-- INFORMATION GIVEN follows --

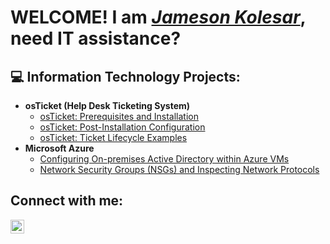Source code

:   <h1>WELCOME! I am <i><a href="https://linkedin.com/in/Jameson-Kolesar">Jameson Kolesar</a></i>, need IT assistance?</h1>

<h2>💻 Information Technology Projects:</h2>

- <b>osTicket (Help Desk Ticketing System)</b>
  - [osTicket: Prerequisites and Installation](https://github.com/JTYKolesar/osticket-prereqs)<div>
  - [osTicket: Post-Installation Configuration](https://github.com/JTYKolesar/post-install-config)<div>
  - [osTicket: Ticket Lifecycle Examples](https://github.com/JTYKolesar/ticket-lifecycle)<div>
- <b>Microsoft Azure</b>
  - [Configuring On-premises Active Directory within Azure VMs](https://github.com/JTYKolesar/configure-ad)<div>
  - [Network Security Groups (NSGs) and Inspecting Network Protocols](https://github.com/JTYKolesar/azure-network-protocols)<div>
  
<h2>Connect with me:</h2>

[<img align="left" alt="Josh | LinkedIn" width="22px" src="https://cdn.jsdelivr.net/npm/simple-icons@v3/icons/linkedin.svg" />][linkedin]

[linkedin]: https://www.linkedin.com/in/jameson-kolesar/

-- INFORMATION GIVEN concluded --

- EXERCISE -
Starting at the line that contains "- <b>Microsoft Azure</b>", retype every line through the end of the records exactly, and nothing else.

- OUTPUT -
- <b>Microsoft Azure</b>
  - [Configuring On-premises Active Directory within Azure VMs](https://github.com/JTYKolesar/configure-ad)<div>
  - [Network Security Groups (NSGs) and Inspecting Network Protocols](https://github.com/JTYKolesar/azure-network-protocols)<div>
  
<h2>Connect with me:</h2>

[<img align="left" alt="Josh | LinkedIn" width="22px" src="https://cdn.jsdelivr.net/npm/simple-icons@v3/icons/linkedin.svg" />][linkedin]

[linkedin]: https://www.linkedin.com/in/jameson-kolesar/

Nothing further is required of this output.